I'm having "Error: cannot allocate vector of size ...MB" problem using ff/ffdf and ffdfdply function.
I'm trying to use ff and ffdf packages to process large amount of data that has been keyed into groups. Data (in ffdf table format) looks like this:
x =
id_1 id_2 month year Amount key
1 13 1 2013 -200 11
1 13 2 2013 300 54
2 19 1 2013 300 82
3 33 2 2013 300 70
.... (10+ Million rows)
The unique keys are created using something like:
x$key = as.ff(as.integer(ikey(x[c("id_1","id_2","month","year")])))
To summarise by grouping using the key variable, I have this command:
summary = ffdfdply(x=x, split=x$key, FUN=function(df) {
df = data.table(df)
df = df[,list(id_1 = id_1[1], withdraw = sum(Amount*(Amount>0),na.rm=T), by = "key"]
df
},trace=T)
Using data.table's excellent grouping feature (idea taken from this discussion). In the real code there are more functions to be applied to the Amount variable, but even with this I can not process the full ffdf table (a smaller subset of the table works fine).

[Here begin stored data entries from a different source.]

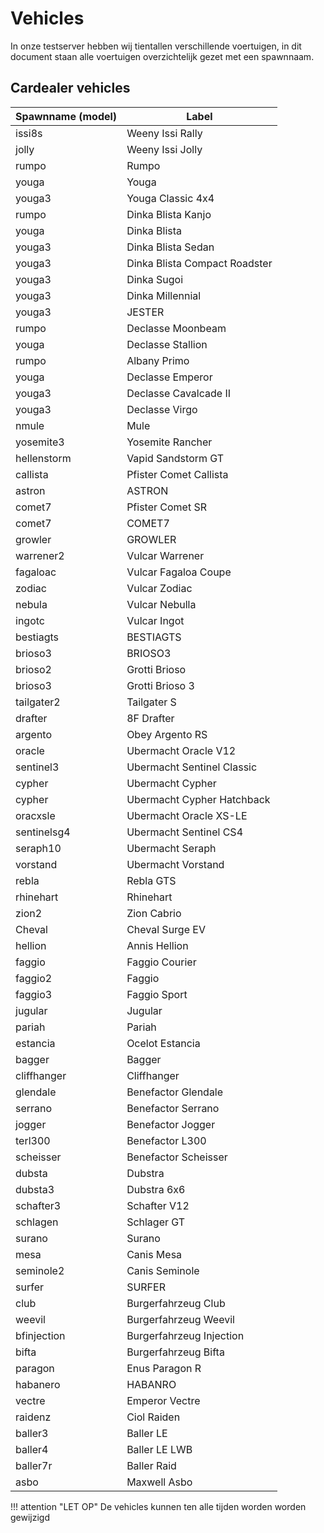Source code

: # Vehicles

In onze testserver hebben wij tientallen verschillende voertuigen, in dit document staan alle voertuigen overzichtelijk gezet met een spawnnaam.

## Cardealer vehicles
| Spawnname (model)    | Label                          |
|----------------------|---------------------------------|
| issi8s              | Weeny Issi Rally               |
| jolly               | Weeny Issi Jolly               |
| rumpo               | Rumpo                          |
| youga               | Youga                          |
| youga3              | Youga Classic 4x4              |
| rumpo               | Dinka Blista Kanjo             |
| youga               | Dinka Blista                   |
| youga3              | Dinka Blista Sedan             |
| youga3              | Dinka Blista Compact Roadster  |
| youga3              | Dinka Sugoi                    |
| youga3              | Dinka Millennial               |
| youga3              | JESTER                         |
| rumpo               | Declasse Moonbeam              |
| youga               | Declasse Stallion              |
| rumpo               | Albany Primo                   |
| youga               | Declasse Emperor               |
| youga3              | Declasse Cavalcade II          |
| youga3              | Declasse Virgo                 |
| nmule               | Mule                           |
| yosemite3           | Yosemite Rancher               |
| hellenstorm         | Vapid Sandstorm GT             |
| callista            | Pfister Comet Callista         |
| astron              | ASTRON                         |
| comet7              | Pfister Comet SR               |
| comet7              | COMET7                         |
| growler             | GROWLER                        |
| warrener2           | Vulcar Warrener                |
| fagaloac            | Vulcar Fagaloa Coupe           |
| zodiac              | Vulcar Zodiac                  |
| nebula              | Vulcar Nebulla                 |
| ingotc              | Vulcar Ingot                   |
| bestiagts           | BESTIAGTS                      |
| brioso3             | BRIOSO3                        |
| brioso2             | Grotti Brioso                  |
| brioso3             | Grotti Brioso 3                |
| tailgater2          | Tailgater S                    |
| drafter             | 8F Drafter                     |
| argento             | Obey Argento RS                |
| oracle              | Ubermacht Oracle V12           |
| sentinel3           | Ubermacht Sentinel Classic     |
| cypher              | Ubermacht Cypher               |
| cypher              | Ubermacht Cypher Hatchback     |
| oracxsle            | Ubermacht Oracle XS-LE         |
| sentinelsg4         | Ubermacht Sentinel CS4         |
| seraph10            | Ubermacht Seraph               |
| vorstand            | Ubermacht Vorstand             |
| rebla               | Rebla GTS                      |
| rhinehart           | Rhinehart                      |
| zion2               | Zion Cabrio                    |
| Cheval              | Cheval Surge EV                |
| hellion             | Annis Hellion                  |
| faggio              | Faggio Courier                 |
| faggio2             | Faggio                         |
| faggio3             | Faggio Sport                   |
| jugular             | Jugular                        |
| pariah              | Pariah                         |
| estancia            | Ocelot Estancia                |
| bagger              | Bagger                         |
| cliffhanger         | Cliffhanger                    |
| glendale            | Benefactor Glendale            |
| serrano             | Benefactor Serrano             |
| jogger              | Benefactor Jogger              |
| terl300             | Benefactor L300                |
| scheisser           | Benefactor Scheisser           |
| dubsta              | Dubstra                        |
| dubsta3             | Dubstra 6x6                    |
| schafter3           | Schafter V12                   |
| schlagen            | Schlager GT                    |
| surano              | Surano                         |
| mesa                | Canis Mesa                     |
| seminole2           | Canis Seminole                 |
| surfer              | SURFER                         |
| club                | Burgerfahrzeug Club            |
| weevil              | Burgerfahrzeug Weevil          |
| bfinjection         | Burgerfahrzeug Injection       |
| bifta               | Burgerfahrzeug Bifta           |
| paragon             | Enus Paragon R                 |
| habanero            | HABANRO                        |
| vectre              | Emperor Vectre                 |
| raidenz             | Ciol Raiden                    |
| baller3             | Baller LE                      |
| baller4             | Baller LE LWB                  |
| baller7r            | Baller Raid                    |
| asbo                | Maxwell Asbo                   |

!!! attention "LET OP"
    De vehicles kunnen ten alle tijden worden worden gewijzigd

It seems like ffdfdplyis using huge amount of ram, giving the:
Error: cannot allocate vector of size 64MB
Also BATCHBYTES does not seem to help. Any one with experience with ffdffply can recommend any other way to go about this, without pre-splitting the ffdf table into chunks?
The most difficult part about using ff/ffbase is making sure your data stays in ff and not accidently put it in RAM. As once you will have put your data in RAM (mostly due to some misunderstanding of when data is put in RAM and when it is not), it is hard to get your RAM back from R and if you are working on your RAM limit, a small extra request of RAM will get your 'Error: cannot allocate vector of size'.
Now, I think you misspecified the input to ikey. Look at ?ikey
, it requires as input argument an ffdf, not several ff vectors. Probably this has put your data in RAM while what you wanted is probably to use ikey(x[c("id_1","id_2","month","year")])
It simulated some data on my computer as follows to get an ffdf with 24Mio rows, and the following does not give me RAM troubles (it uses approx 3.5Gb of RAM in my machine)
require(ffbase)
require(data.table)
x <- expand.ffgrid(id_1 = ffseq(1, 1000), id_2 = ffseq(1, 1000), year = as.ff(c(2012,2013)), month = as.ff(1:12))
x$Amount <- ffrandom(nrow(x), rnorm, mean = 10, sd = 5)
x$key <- ikey(x[c("id_1","id_2","month","year")])
x$key <- as.character(x$key)
summary <- ffdfdply(x, split=x$key, FUN=function(df) {
df <- data.table(df)
df <- df[, list(
id_1 = id_1[1],
id_2 = id_2[1],
month = month[1],
year = year[1],
withdraw = sum(Amount*(Amount>0), na.rm=T)
), by = key]
df
}, trace=TRUE)
Another reason might be that you have too much other data in RAM which you are not talking about. Mark also that in ff, all your factor levels are in RAM, this might also be an issue if you are working with a lot of character/factor data - in that case you need to be asking yourself whether you really need these data in your analysis or not.